This Christmas one of my very good friends and I decided to do a book exchange. We each picked a book out and sent it to the other. She sent me a book called, When Breath Becomes Air by Paul Kalanithi. It is a true story of a young Doctor about to complete his Neurosurgeon Residency, when he gets a terminal cancer diagnosis. For months that book sat on my side table waiting for me to pick it up and read it, but I didn’t. Usually I devour books, but I held off on reading this one. After a while I decided that I would save it to read on our upcoming vacation. Instead, yesterday I picked up the book and devoured it in a few short hours.
The book started out with a beautiful forward written by a new friend of the author. I knew right away this was a book that would make me cry. I turned then to the first few words written by Paul, the author. It first started with Paul and his wife taking a separation from each other. They had been having marital troubles because of the stress he was under with his residency and his health. As his health declined on a quick trip, he knew he had cancer. From there the story moves on to his life and how he got to the point of diagnosis.
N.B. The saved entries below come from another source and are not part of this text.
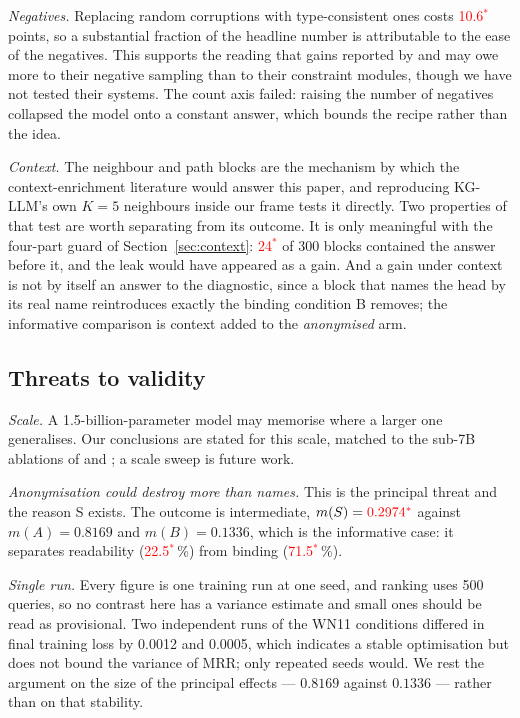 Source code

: \documentclass[conference]{IEEEtran}
\newcommand{\pv}[1]{\textcolor{red}{#1\ensuremath{^{\ast}}}}
\begin{document}
\emph{Negatives.} Replacing random corruptions with type-consistent ones costs
\pv{10.6} points, so a substantial fraction of the headline number is
attributable to the ease of the negatives. This supports the reading that gains
reported by \cite{realkgc} and \cite{cats} may owe more to their negative
sampling than to their constraint modules, though we have not tested their
systems. The count axis failed: raising the number of negatives collapsed the
model onto a constant answer, which bounds the recipe rather than the idea.

\emph{Context.} The neighbour and path blocks are the mechanism by which the
context-enrichment literature would answer this paper, and reproducing KG-LLM's
own $K=5$ neighbours inside our frame tests it directly. Two properties of that
test are worth separating from its outcome. It is only meaningful with the
four-part guard of Section~\ref{sec:context}: \pv{24} of 300 blocks contained
the answer before it, and the leak would have appeared as a gain. And a gain under
context is not by itself an answer to the diagnostic, since a block that names
the head by its real name reintroduces exactly the binding condition B removes;
the informative comparison is context added to the \emph{anonymised} arm.

\subsection{Threats to validity}
\label{sec:threats}

\emph{Scale.} A 1.5-billion-parameter model may memorise where a larger one
generalises. Our conclusions are stated for this scale, matched to the sub-7B
ablations of \cite{cats} and \cite{gskgc}; a scale sweep is future work.

\emph{Anonymisation could destroy more than names.} This is the principal threat
and the reason S exists. The outcome is intermediate, $m(S)=\pv{0.2974}$ against
$m(A)=0.8169$ and $m(B)=0.1336$, which is the informative case: it separates
readability (\pv{22.5}\,\%) from binding (\pv{71.5}\,\%).

\emph{Single run.} Every figure is one training run at one seed, and ranking uses
500 queries, so no contrast here has a variance estimate and small ones should be
read as provisional. Two independent runs of the WN11 conditions differed in
final training loss by 0.0012 and 0.0005, which indicates a stable optimisation
but does not bound the variance of MRR; only repeated seeds would. We rest the
argument on the size of the principal effects --- $0.8169$ against $0.1336$ ---
rather than on that stability.
\end{document}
You could tell you were reading the thoughts of an intelligent man, however he wasn’t trying to impress you with flowery language. His first section of the book was a quick read. I don’t know if it was just his style of writing or if it was because I was so engrossed in his story. You could tell he loved life, he loved his family, he loved his upbringing, and he loved medicine.
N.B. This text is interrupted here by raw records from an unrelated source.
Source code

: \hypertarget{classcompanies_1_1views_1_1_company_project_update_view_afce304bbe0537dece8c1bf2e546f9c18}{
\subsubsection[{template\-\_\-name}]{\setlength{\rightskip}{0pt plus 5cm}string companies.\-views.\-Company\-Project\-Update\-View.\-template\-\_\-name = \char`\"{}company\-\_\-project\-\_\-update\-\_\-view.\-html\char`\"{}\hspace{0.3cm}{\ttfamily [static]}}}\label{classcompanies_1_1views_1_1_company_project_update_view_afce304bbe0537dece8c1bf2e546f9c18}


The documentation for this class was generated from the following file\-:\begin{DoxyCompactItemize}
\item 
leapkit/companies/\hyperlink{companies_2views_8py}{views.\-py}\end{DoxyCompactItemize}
I read about his education and how he struggled with the decision to become a doctor. I read about his first few months of medical school, then his first time on a hospital floor. He didn’t shy away from his failures. He explained the lessons he learned. He didn’t just outline his triumphs to pat himself on the back. He showed his love and passion for what he did though in his stories. One of the lines that stuck out to me was, “if it’s not your passion then it’s just a job.” There was a turning point for him though while going through his residency, he saw how to read people and learned how to deliver news. He told about tough decisions he had to help families make, on prolonging a life but at what cost. As I was reading I knew he was an amazing doctor.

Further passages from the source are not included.